━━ DATASET ━━

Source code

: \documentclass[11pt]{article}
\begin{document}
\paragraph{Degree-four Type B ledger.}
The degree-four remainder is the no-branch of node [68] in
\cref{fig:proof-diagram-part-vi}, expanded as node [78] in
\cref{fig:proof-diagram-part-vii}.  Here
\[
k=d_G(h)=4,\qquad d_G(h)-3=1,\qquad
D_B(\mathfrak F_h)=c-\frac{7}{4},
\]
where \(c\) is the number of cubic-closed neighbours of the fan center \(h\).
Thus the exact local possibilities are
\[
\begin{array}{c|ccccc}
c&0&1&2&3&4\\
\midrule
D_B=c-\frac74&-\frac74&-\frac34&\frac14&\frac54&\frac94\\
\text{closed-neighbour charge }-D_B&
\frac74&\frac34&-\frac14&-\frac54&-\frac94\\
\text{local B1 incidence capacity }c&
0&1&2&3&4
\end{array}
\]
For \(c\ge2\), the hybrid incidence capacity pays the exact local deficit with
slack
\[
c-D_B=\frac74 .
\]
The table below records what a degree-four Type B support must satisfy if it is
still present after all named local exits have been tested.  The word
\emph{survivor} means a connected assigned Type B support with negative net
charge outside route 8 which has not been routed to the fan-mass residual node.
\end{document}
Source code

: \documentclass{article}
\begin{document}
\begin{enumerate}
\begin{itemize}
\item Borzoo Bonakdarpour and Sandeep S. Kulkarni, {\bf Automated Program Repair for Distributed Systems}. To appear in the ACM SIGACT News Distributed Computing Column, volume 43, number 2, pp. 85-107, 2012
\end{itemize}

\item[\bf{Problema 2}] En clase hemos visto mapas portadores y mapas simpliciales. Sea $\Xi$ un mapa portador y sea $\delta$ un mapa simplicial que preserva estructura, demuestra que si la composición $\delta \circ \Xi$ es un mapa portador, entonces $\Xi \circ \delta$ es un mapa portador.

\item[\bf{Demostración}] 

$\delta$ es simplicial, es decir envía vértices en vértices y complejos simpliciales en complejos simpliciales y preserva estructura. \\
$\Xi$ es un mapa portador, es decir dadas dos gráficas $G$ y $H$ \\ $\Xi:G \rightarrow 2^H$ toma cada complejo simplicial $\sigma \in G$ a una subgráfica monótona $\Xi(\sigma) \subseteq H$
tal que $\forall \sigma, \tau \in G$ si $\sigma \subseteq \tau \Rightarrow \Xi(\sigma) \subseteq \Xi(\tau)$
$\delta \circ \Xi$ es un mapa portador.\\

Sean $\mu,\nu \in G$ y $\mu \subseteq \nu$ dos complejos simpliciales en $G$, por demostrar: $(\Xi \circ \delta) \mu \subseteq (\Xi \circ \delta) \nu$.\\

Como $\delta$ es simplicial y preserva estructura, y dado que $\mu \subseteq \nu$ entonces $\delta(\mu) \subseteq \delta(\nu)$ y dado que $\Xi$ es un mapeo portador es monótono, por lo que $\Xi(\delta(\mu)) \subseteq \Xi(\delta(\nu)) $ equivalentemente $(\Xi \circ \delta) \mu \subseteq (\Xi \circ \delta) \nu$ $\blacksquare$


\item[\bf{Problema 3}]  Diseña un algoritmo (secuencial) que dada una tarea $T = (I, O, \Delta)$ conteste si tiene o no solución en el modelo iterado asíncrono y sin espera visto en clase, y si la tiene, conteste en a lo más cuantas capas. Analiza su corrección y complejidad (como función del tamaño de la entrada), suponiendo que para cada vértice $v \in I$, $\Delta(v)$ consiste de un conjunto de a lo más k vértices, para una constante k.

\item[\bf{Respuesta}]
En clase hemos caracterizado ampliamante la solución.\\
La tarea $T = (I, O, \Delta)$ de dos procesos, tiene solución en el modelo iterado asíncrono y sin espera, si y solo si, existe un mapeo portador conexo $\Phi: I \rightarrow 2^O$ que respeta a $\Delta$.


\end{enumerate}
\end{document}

━━━

**THE TASK:** Please say how many lines of the records contain the word "sigma", giving the number by itself.

**RESPONSE BOX:** 2